Stored entries:
'''

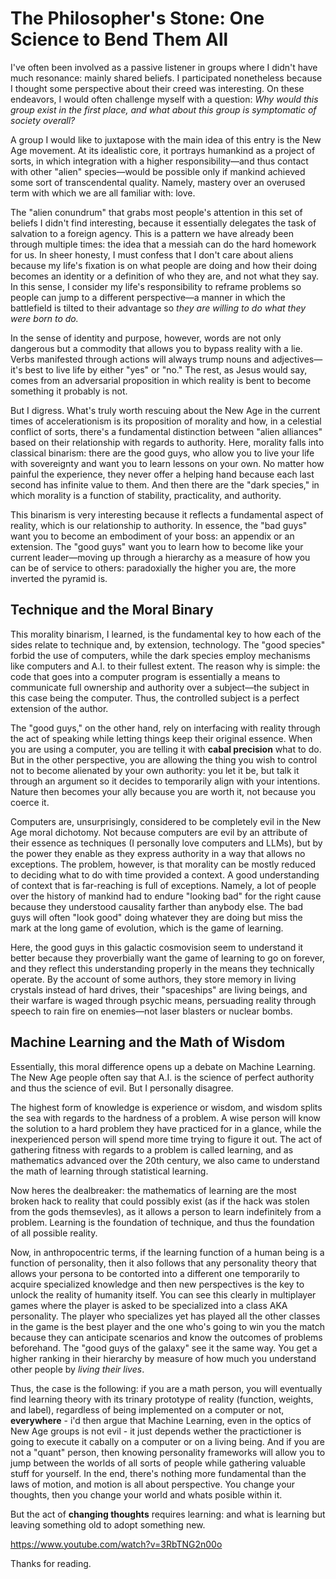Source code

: 
# The Philosopher's Stone: One Science to Bend Them All

I've often been involved as a passive listener in groups where I didn't have much resonance: mainly shared beliefs. I participated nonetheless because I thought some perspective about their creed was interesting. On these endeavors, I would often challenge myself with a question: _Why would this group exist in the first place, and what about this group is symptomatic of society overall?_

A group I would like to juxtapose with the main idea of this entry is the New Age movement. At its idealistic core, it portrays humankind as a project of sorts, in which integration with a higher responsibility—and thus contact with other "alien" species—would be possible only if mankind achieved some sort of transcendental quality. Namely, mastery over an overused term with which we are all familiar with: love.

The "alien conundrum" that grabs most people's attention in this set of beliefs I didn't find interesting, because it essentially delegates the task of salvation to a foreign agency. This is a pattern we have already been through multiple times: the idea that a messiah can do the hard homework for us. In sheer honesty, I must confess that I don't care about aliens because my life's fixation is on what people are doing and how their doing becomes an identity or a definition of who they are, and not what they say. In this sense, I consider my life's responsibility to reframe problems so people can jump to a different perspective—a manner in which the battlefield is tilted to their advantage so _they are willing to do what they were born to do._

In the sense of identity and purpose, however, words are not only dangerous but a commodity that allows you to bypass reality with a lie. Verbs manifested through actions will always trump nouns and adjectives—it's best to live life by either "yes" or "no." The rest, as Jesus would say, comes from an adversarial proposition in which reality is bent to become something it probably is not.

But I digress. What's truly worth rescuing about the New Age in the current times of accelerationism is its proposition of morality and how, in a celestial conflict of sorts, there's a fundamental distinction between "alien alliances" based on their relationship with regards to authority. Here, morality falls into classical binarism: there are the good guys, who allow you to live your life with sovereignty and want you to learn lessons on your own. No matter how painful the experience, they never offer a helping hand because each last second has infinite value to them. And then there are the "dark species," in which morality is a function of stability, practicality, and authority.

This binarism is very interesting because it reflects a fundamental aspect of reality, which is our relationship to authority. In essence, the "bad guys" want you to become an embodiment of your boss: an appendix or an extension. The "good guys" want you to learn how to become like your current leader—moving up through a hierarchy as a measure of how you can be of service to others: paradoxially the higher you are, the more inverted the pyramid is.

## Technique and the Moral Binary
This morality binarism, I learned, is the fundamental key to how each of the sides relate to technique and, by extension, technology. The "good species" forbid the use of computers, while the dark species employ mechanisms like computers and A.I. to their fullest extent. The reason why is simple: the code that goes into a computer program is essentially a means to communicate full ownership and authority over a subject—the subject in this case being the computer. Thus, the controlled subject is a perfect extension of the author.

The "good guys," on the other hand, rely on interfacing with reality through the act of speaking while letting things keep their original essence. When you are using a computer, you are telling it with **cabal precision** what to do. But in the other perspective, you are allowing the thing you wish to control not to become alienated by your own authority: you let it be, but talk it through an argument so it decides to temporarily align with your intentions. Nature then becomes your ally because you are worth it, not because you coerce it.

Computers are, unsurprisingly, considered to be completely evil in the New Age moral dichotomy. Not because computers are evil by an attribute of their essence as techniques (I personally love computers and LLMs), but by the power they enable as they express authority in a way that allows no exceptions. The problem, however, is that morality can be mostly reduced to deciding what to do with time provided a context. A good understanding of context that is far-reaching is full of exceptions. Namely, a lot of people over the history of mankind had to endure "looking bad" for the right cause because they understood causality farther than anybody else. The bad guys will often "look good" doing whatever they are doing but miss the mark at the long game of evolution, which is the game of learning.

Here, the good guys in this galactic cosmovision seem to understand it better because they proverbially want the game of learning to go on forever, and they reflect this understanding properly in the means they technically operate. By the account of some authors, they store memory in living crystals instead of hard drives, their "spaceships" are living beings, and their warfare is waged through psychic means, persuading reality through speech to rain fire on enemies—not laser blasters or nuclear bombs.

## Machine Learning and the Math of Wisdom
Essentially, this moral difference opens up a debate on Machine Learning. The New Age people often say that A.I. is the science of perfect authority and thus the science of evil. But I personally disagree.

The highest form of knowledge is experience or wisdom, and wisdom splits the sea with regards to the hardness of a problem. A wise person will know the solution to a hard problem they have practiced for in a glance, while the inexperienced person will spend more time trying to figure it out. The act of gathering fitness with regards to a problem is called learning, and as mathematics advanced over the 20th century, we also came to understand the math of learning through statistical learning.

Now heres the dealbreaker: the mathematics of learning are the most broken hack to reality that could possibly exist (as if the hack was stolen from the gods themsevles), as it allows a person to learn indefinitely from a problem. Learning is the foundation of technique, and thus the foundation of all possible reality.

Now, in anthropocentric terms, if the learning function of a human being is a function of personality, then it also follows that any personality theory that allows your persona to be contorted into a different one temporarily to acquire specialized knowledge and then new perspectives is the key to unlock the reality of humanity itself. You can see this clearly in multiplayer games where the player is asked to be specialized into a class AKA personality. The player who specializes yet has played all the other classes in the game is the best player and the one who's going to win you the match because they can anticipate scenarios and know the outcomes of problems beforehand. The "good guys of the galaxy" see it the same way. You get a higher ranking in their hierarchy by measure of how much you understand other people by _living their lives_.

Thus, the case is the following: if you are a math person, you will eventually find learning theory with its trinary prototype of reality (function, weights, and label), regardless of being implemented on a computer or not, **everywhere** - i'd then argue that Machine Learning, even in the optics of New Age groups is not evil - it just depends wether the practictioner is going to execute it cabally on a computer or on a living being. And if you are not a "quant" person, then knowing personality frameworks will allow you to jump between the worlds of all sorts of people while gathering valuable stuff for yourself. In the end, there's nothing more fundamental than the laws of motion, and motion is all about perspective. You change your thoughts, then you change your world and whats posible within it.

But the act of **changing thoughts** requires learning: and what is learning but leaving something old to adopt something new.

https://www.youtube.com/watch?v=3RbTNG2n00o


Thanks for reading.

'''

What the task requires - Each line of the data that holds "mathematics" should be reported.

Response area -
The highest form of knowledge is experience or wisdom, and wisdom splits the sea with regards to the hardness of a problem. A wise person will know the solution to a hard problem they have practiced for in a glance, while the inexperienced person will spend more time trying to figure it out. The act of gathering fitness with regards to a problem is called learning, and as mathematics advanced over the 20th century, we also came to understand the math of learning through statistical learning.
Now heres the dealbreaker: the mathematics of learning are the most broken hack to reality that could possibly exist (as if the hack was stolen from the gods themsevles), as it allows a person to learn indefinitely from a problem. Learning is the foundation of technique, and thus the foundation of all possible reality.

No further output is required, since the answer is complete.